The SIGMOD Systems Award is awarded to an individual or set of individuals to recognize the development of a software or hardware system whose technical contribqutions have had significant impact on the theory or practice of large-scale data management systems. The SIGMOD Systems Award Committee determines the recipient(s) of the award. This year’s award was given to the developers of the Aurora database system from Amazon AWS.
The developers of the Aurora database system are the recipients of the 2019 SIGMOD Systems Award for fundamentally redesigning relational database storage for cloud environments.
It’s nice to see Aurora recognized for taking a different approach to storage management. I used to joke that every 10 years or so I seemed to get hired by another company to do much the same work as I was doing back in the 80s and 90s at IBM. Sure, the newer database systems were easier to administer, they supported a broader set of types, they performed better, they were more reliable, and in some cases they were more extensible. But, at the core, the newer storage engines were built on the same design principles and core ideas as the older ones. Certainly, lots has changed but, if you read through Jim Gray and Andreas Reuter’s Transaction Processing: Concepts and Techniques published back in 1992, you would still be remarkably well- equipped to work on commercial or open source database systems today. I suspect I could still get a job cutting code on the storage engine of many database systems.
The core observation behind starting Aurora was that open source MySQL has a vast number of customers and applications but its performance often falls far short of industry-leading commercial systems. The goal for Aurora was to be 100% compatible with MySQL while, at the same time, offering performance that beats contemporary commercial database management systems, most of which come with “enterprise” pricing terms.
Where Aurora took a different approach from that of common commercial and open source database management systems is in implementing log-only storage. Looking at contemporary database transaction systems, just about every system only does synchronous writes with an active transaction waiting when committing log records. The new or updated database pages might not be written for tens of seconds or even minutes after the transaction has committed. This has the wonderful characteristic that the only writes that block a transaction are sequential rather than random.
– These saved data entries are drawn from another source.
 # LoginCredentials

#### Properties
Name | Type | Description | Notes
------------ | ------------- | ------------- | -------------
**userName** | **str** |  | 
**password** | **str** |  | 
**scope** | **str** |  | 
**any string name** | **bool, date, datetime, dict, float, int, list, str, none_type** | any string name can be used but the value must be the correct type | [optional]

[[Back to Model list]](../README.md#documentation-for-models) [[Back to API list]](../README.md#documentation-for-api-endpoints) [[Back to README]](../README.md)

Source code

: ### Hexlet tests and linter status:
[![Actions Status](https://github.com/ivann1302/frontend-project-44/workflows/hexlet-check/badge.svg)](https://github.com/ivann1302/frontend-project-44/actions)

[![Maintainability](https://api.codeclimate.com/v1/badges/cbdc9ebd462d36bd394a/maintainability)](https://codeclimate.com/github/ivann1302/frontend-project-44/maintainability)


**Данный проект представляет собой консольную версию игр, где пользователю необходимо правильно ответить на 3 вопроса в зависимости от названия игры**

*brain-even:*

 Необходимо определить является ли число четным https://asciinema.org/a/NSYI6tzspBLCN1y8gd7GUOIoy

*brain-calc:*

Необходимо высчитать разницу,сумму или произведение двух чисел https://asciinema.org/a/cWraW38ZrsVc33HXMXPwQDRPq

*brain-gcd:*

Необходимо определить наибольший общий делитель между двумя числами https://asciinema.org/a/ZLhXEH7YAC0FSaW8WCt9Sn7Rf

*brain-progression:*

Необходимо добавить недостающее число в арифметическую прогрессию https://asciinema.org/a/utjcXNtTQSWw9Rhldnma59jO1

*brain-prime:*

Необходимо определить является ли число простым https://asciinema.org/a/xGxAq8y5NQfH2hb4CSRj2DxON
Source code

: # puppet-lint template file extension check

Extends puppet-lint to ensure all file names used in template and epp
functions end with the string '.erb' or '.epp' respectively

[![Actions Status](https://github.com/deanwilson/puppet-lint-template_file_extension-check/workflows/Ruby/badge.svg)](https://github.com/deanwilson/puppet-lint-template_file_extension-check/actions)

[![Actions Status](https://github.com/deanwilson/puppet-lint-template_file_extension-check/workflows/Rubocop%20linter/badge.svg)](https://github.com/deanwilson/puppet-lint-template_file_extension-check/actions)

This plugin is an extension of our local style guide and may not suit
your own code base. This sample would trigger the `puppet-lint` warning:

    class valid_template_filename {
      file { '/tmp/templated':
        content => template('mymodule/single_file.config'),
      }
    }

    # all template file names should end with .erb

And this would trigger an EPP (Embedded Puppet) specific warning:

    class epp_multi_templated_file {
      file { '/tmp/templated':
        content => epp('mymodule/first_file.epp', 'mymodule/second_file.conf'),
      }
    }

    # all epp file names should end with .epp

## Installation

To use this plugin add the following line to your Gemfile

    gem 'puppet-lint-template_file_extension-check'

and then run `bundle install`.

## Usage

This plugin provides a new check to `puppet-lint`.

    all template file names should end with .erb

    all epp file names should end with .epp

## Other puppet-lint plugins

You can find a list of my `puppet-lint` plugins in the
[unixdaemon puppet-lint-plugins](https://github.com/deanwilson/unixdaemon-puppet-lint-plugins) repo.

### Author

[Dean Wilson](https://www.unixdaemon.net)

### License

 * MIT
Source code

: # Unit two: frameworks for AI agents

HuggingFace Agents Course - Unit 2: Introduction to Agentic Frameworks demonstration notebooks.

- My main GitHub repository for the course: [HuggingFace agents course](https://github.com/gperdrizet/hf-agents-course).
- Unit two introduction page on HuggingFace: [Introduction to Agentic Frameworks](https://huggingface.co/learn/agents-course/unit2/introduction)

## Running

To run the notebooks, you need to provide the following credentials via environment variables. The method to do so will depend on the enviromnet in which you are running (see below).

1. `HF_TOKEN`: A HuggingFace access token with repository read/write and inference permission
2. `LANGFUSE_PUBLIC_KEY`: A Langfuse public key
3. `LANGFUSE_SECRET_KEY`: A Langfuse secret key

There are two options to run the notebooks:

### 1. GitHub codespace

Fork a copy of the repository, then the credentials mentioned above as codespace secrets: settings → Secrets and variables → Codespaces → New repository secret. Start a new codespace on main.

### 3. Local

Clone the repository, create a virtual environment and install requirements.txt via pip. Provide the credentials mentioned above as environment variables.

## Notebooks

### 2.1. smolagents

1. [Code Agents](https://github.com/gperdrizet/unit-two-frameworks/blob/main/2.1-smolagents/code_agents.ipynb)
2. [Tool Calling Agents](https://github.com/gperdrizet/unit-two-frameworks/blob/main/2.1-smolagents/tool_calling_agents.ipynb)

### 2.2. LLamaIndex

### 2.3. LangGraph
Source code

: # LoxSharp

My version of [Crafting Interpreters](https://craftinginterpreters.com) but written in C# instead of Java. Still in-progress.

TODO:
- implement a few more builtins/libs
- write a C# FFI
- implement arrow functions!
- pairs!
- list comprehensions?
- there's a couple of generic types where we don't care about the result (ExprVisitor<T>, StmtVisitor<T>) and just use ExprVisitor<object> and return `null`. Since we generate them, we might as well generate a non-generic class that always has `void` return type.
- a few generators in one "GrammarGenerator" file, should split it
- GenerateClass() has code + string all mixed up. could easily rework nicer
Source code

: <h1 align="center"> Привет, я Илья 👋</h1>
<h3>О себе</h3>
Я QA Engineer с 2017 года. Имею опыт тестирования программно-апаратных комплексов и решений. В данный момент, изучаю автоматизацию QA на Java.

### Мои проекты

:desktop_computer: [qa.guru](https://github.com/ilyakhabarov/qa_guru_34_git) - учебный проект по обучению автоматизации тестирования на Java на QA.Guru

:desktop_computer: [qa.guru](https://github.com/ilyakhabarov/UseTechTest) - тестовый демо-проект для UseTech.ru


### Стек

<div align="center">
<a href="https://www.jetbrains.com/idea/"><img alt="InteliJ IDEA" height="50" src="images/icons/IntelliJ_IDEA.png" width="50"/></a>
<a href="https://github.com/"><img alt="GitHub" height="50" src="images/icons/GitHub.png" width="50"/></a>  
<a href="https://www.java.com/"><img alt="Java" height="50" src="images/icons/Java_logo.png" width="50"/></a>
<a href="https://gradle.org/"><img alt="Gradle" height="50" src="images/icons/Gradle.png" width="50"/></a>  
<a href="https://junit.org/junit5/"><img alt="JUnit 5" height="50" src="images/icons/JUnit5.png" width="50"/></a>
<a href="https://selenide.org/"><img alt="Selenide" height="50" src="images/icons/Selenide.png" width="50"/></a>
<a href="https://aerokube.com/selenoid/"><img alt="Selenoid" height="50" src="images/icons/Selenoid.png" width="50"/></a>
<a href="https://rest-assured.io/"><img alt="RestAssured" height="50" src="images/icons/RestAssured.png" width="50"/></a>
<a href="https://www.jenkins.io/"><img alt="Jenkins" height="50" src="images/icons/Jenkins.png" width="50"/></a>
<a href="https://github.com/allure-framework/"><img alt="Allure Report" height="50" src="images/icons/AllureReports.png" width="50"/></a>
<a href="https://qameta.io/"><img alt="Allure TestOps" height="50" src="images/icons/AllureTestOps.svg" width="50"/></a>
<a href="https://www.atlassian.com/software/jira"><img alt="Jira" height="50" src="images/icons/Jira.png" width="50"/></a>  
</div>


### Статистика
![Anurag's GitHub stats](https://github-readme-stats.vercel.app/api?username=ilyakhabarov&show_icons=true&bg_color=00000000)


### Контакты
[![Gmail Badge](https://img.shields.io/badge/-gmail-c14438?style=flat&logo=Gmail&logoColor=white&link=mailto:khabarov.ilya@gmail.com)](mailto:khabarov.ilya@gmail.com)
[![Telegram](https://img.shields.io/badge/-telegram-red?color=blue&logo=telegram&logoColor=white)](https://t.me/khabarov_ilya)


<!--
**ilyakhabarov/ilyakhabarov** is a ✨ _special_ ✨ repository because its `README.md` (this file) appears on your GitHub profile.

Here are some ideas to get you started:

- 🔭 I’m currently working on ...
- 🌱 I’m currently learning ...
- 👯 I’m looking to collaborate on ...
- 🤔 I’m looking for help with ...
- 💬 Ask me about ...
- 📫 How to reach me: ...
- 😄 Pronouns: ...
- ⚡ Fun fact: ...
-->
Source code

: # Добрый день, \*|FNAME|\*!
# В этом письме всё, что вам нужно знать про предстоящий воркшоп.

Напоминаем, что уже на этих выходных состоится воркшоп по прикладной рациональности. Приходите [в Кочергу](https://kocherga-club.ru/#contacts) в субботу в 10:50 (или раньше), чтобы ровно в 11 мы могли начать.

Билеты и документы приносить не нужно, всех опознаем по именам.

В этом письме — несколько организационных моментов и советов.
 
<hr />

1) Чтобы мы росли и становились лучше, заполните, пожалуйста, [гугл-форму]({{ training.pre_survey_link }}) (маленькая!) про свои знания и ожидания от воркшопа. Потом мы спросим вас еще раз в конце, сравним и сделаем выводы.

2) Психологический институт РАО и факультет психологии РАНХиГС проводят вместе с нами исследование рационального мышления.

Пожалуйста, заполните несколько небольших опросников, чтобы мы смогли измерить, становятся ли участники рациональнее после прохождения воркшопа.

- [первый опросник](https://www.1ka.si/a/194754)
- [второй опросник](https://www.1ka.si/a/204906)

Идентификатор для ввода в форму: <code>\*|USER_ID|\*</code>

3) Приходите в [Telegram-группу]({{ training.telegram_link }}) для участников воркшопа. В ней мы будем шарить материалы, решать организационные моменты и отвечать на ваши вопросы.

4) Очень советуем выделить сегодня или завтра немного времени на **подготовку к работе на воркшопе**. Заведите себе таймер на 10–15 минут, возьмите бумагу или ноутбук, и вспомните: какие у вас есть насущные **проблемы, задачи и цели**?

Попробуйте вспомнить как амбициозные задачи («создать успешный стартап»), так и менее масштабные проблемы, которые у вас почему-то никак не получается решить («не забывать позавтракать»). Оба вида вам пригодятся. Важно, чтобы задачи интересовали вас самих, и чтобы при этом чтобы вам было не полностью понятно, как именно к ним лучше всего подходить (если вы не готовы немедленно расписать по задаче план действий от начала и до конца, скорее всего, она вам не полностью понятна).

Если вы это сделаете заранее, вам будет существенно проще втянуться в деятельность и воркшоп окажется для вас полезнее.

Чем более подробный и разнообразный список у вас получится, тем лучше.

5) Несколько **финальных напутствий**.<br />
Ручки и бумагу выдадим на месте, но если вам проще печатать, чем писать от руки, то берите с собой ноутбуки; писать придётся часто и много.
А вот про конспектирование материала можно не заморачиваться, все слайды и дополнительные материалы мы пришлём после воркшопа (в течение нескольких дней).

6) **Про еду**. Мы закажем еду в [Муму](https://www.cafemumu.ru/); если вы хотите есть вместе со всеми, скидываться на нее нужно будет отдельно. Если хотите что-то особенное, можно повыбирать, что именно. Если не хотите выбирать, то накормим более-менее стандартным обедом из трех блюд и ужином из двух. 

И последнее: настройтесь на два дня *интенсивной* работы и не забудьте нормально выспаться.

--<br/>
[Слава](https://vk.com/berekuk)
This is generally a useful characteristic and is particularly important when logging to spinning media but it also supports an important optimization when operating under high load. If the log is completing an I/O while a new transaction is being committed, then the commit is deferred until the previous log I/O has completed and the next log I/O might carry out tens of completed transactions that had been waiting during the previous I/O. The busier the log gets, the more transactions that get committed in a single write. When the system is lightly loaded each log I/O commits a single transaction as quickly as possible. When the system is under heavy load, each commit takes out tens of transaction changes at a slight delay but at much higher I/O efficiency.
Aurora takes a bit more radical approach where it simply only writes log records out and never writes out data pages synchronously or otherwise. Even more interesting, the log is remote and stored with 6-way redundancy using a 4/6 write quorum and a 3/6 read quorum. Further improving the durability of the transaction log, the log writes are done across 3 different Availability Zones (each are different data centers). In this approach Aurora can continue to read without problem if an entire data center goes down and, at the same time, another storage server fails. And it can continue to operate without degradation and can continue to complete log writes with any two of its 6 storage servers down, including an entire data center going offline.
Engineering a system that can operate with this level of redundancy is a fairly well-researched area and reasonably well-understood. What’s difficult is delivering this level of redundancy in a transaction processing database storage engine while continuing to deliver competitive transaction processing performance. The Aurora team supports full MySQL compatibility while writing log records across 6 servers in 3 different datacenters while supporting five times the performance of MySQL. There is an excellent paper on the architectural details behind the Aurora at: Amazon Aurora: Design Considerations for High Throughput Cloud-Native Relational Databases.